- Given records:
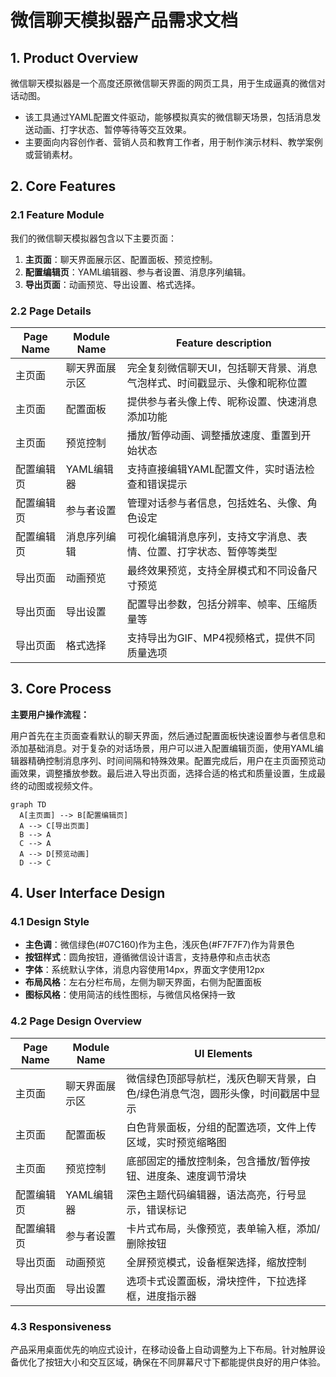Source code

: # 微信聊天模拟器产品需求文档

## 1. Product Overview

微信聊天模拟器是一个高度还原微信聊天界面的网页工具，用于生成逼真的微信对话动图。
- 该工具通过YAML配置文件驱动，能够模拟真实的微信聊天场景，包括消息发送动画、打字状态、暂停等待等交互效果。
- 主要面向内容创作者、营销人员和教育工作者，用于制作演示材料、教学案例或营销素材。

## 2. Core Features

### 2.1 Feature Module

我们的微信聊天模拟器包含以下主要页面：
1. **主页面**：聊天界面展示区、配置面板、预览控制。
2. **配置编辑页**：YAML编辑器、参与者设置、消息序列编辑。
3. **导出页面**：动画预览、导出设置、格式选择。

### 2.2 Page Details

| Page Name | Module Name | Feature description |
|-----------|-------------|---------------------|
| 主页面 | 聊天界面展示区 | 完全复刻微信聊天UI，包括聊天背景、消息气泡样式、时间戳显示、头像和昵称位置 |
| 主页面 | 配置面板 | 提供参与者头像上传、昵称设置、快速消息添加功能 |
| 主页面 | 预览控制 | 播放/暂停动画、调整播放速度、重置到开始状态 |
| 配置编辑页 | YAML编辑器 | 支持直接编辑YAML配置文件，实时语法检查和错误提示 |
| 配置编辑页 | 参与者设置 | 管理对话参与者信息，包括姓名、头像、角色设定 |
| 配置编辑页 | 消息序列编辑 | 可视化编辑消息序列，支持文字消息、表情、位置、打字状态、暂停等类型 |
| 导出页面 | 动画预览 | 最终效果预览，支持全屏模式和不同设备尺寸预览 |
| 导出页面 | 导出设置 | 配置导出参数，包括分辨率、帧率、压缩质量等 |
| 导出页面 | 格式选择 | 支持导出为GIF、MP4视频格式，提供不同质量选项 |

## 3. Core Process

**主要用户操作流程：**

用户首先在主页面查看默认的聊天界面，然后通过配置面板快速设置参与者信息和添加基础消息。对于复杂的对话场景，用户可以进入配置编辑页面，使用YAML编辑器精确控制消息序列、时间间隔和特殊效果。配置完成后，用户在主页面预览动画效果，调整播放参数。最后进入导出页面，选择合适的格式和质量设置，生成最终的动图或视频文件。

```mermaid
graph TD
  A[主页面] --> B[配置编辑页]
  A --> C[导出页面]
  B --> A
  C --> A
  A --> D[预览动画]
  D --> C
```

## 4. User Interface Design

### 4.1 Design Style

- **主色调**：微信绿色(#07C160)作为主色，浅灰色(#F7F7F7)作为背景色
- **按钮样式**：圆角按钮，遵循微信设计语言，支持悬停和点击状态
- **字体**：系统默认字体，消息内容使用14px，界面文字使用12px
- **布局风格**：左右分栏布局，左侧为聊天界面，右侧为配置面板
- **图标风格**：使用简洁的线性图标，与微信风格保持一致

### 4.2 Page Design Overview

| Page Name | Module Name | UI Elements |
|-----------|-------------|-------------|
| 主页面 | 聊天界面展示区 | 微信绿色顶部导航栏，浅灰色聊天背景，白色/绿色消息气泡，圆形头像，时间戳居中显示 |
| 主页面 | 配置面板 | 白色背景面板，分组的配置选项，文件上传区域，实时预览缩略图 |
| 主页面 | 预览控制 | 底部固定的播放控制条，包含播放/暂停按钮、进度条、速度调节滑块 |
| 配置编辑页 | YAML编辑器 | 深色主题代码编辑器，语法高亮，行号显示，错误标记 |
| 配置编辑页 | 参与者设置 | 卡片式布局，头像预览，表单输入框，添加/删除按钮 |
| 导出页面 | 动画预览 | 全屏预览模式，设备框架选择，缩放控制 |
| 导出页面 | 导出设置 | 选项卡式设置面板，滑块控件，下拉选择框，进度指示器 |

### 4.3 Responsiveness

产品采用桌面优先的响应式设计，在移动设备上自动调整为上下布局。针对触屏设备优化了按钮大小和交互区域，确保在不同屏幕尺寸下都能提供良好的用户体验。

- Description of the task: Every line of the listing should be copied precisely, with images omitted.

- Solution to the exercise:
Source code

: # 微信聊天模拟器产品需求文档

## 1. Product Overview

微信聊天模拟器是一个高度还原微信聊天界面的网页工具，用于生成逼真的微信对话动图。
- 该工具通过YAML配置文件驱动，能够模拟真实的微信聊天场景，包括消息发送动画、打字状态、暂停等待等交互效果。
- 主要面向内容创作者、营销人员和教育工作者，用于制作演示材料、教学案例或营销素材。

## 2. Core Features

### 2.1 Feature Module

我们的微信聊天模拟器包含以下主要页面：
1. **主页面**：聊天界面展示区、配置面板、预览控制。
2. **配置编辑页**：YAML编辑器、参与者设置、消息序列编辑。
3. **导出页面**：动画预览、导出设置、格式选择。

### 2.2 Page Details

| Page Name | Module Name | Feature description |
|-----------|-------------|---------------------|
| 主页面 | 聊天界面展示区 | 完全复刻微信聊天UI，包括聊天背景、消息气泡样式、时间戳显示、头像和昵称位置 |
| 主页面 | 配置面板 | 提供参与者头像上传、昵称设置、快速消息添加功能 |
| 主页面 | 预览控制 | 播放/暂停动画、调整播放速度、重置到开始状态 |
| 配置编辑页 | YAML编辑器 | 支持直接编辑YAML配置文件，实时语法检查和错误提示 |
| 配置编辑页 | 参与者设置 | 管理对话参与者信息，包括姓名、头像、角色设定 |
| 配置编辑页 | 消息序列编辑 | 可视化编辑消息序列，支持文字消息、表情、位置、打字状态、暂停等类型 |
| 导出页面 | 动画预览 | 最终效果预览，支持全屏模式和不同设备尺寸预览 |
| 导出页面 | 导出设置 | 配置导出参数，包括分辨率、帧率、压缩质量等 |
| 导出页面 | 格式选择 | 支持导出为GIF、MP4视频格式，提供不同质量选项 |

## 3. Core Process

**主要用户操作流程：**

用户首先在主页面查看默认的聊天界面，然后通过配置面板快速设置参与者信息和添加基础消息。对于复杂的对话场景，用户可以进入配置编辑页面，使用YAML编辑器精确控制消息序列、时间间隔和特殊效果。配置完成后，用户在主页面预览动画效果，调整播放参数。最后进入导出页面，选择合适的格式和质量设置，生成最终的动图或视频文件。

```mermaid
graph TD
  A[主页面] --> B[配置编辑页]
  A --> C[导出页面]
  B --> A
  C --> A
  A --> D[预览动画]
  D --> C
```

## 4. User Interface Design

### 4.1 Design Style

- **主色调**：微信绿色(#07C160)作为主色，浅灰色(#F7F7F7)作为背景色
- **按钮样式**：圆角按钮，遵循微信设计语言，支持悬停和点击状态
- **字体**：系统默认字体，消息内容使用14px，界面文字使用12px
- **布局风格**：左右分栏布局，左侧为聊天界面，右侧为配置面板
- **图标风格**：使用简洁的线性图标，与微信风格保持一致

### 4.2 Page Design Overview

| Page Name | Module Name | UI Elements |
|-----------|-------------|-------------|
| 主页面 | 聊天界面展示区 | 微信绿色顶部导航栏，浅灰色聊天背景，白色/绿色消息气泡，圆形头像，时间戳居中显示 |
| 主页面 | 配置面板 | 白色背景面板，分组的配置选项，文件上传区域，实时预览缩略图 |
| 主页面 | 预览控制 | 底部固定的播放控制条，包含播放/暂停按钮、进度条、速度调节滑块 |
| 配置编辑页 | YAML编辑器 | 深色主题代码编辑器，语法高亮，行号显示，错误标记 |
| 配置编辑页 | 参与者设置 | 卡片式布局，头像预览，表单输入框，添加/删除按钮 |
| 导出页面 | 动画预览 | 全屏预览模式，设备框架选择，缩放控制 |
| 导出页面 | 导出设置 | 选项卡式设置面板，滑块控件，下拉选择框，进度指示器 |

### 4.3 Responsiveness

产品采用桌面优先的响应式设计，在移动设备上自动调整为上下布局。针对触屏设备优化了按钮大小和交互区域，确保在不同屏幕尺寸下都能提供良好的用户体验。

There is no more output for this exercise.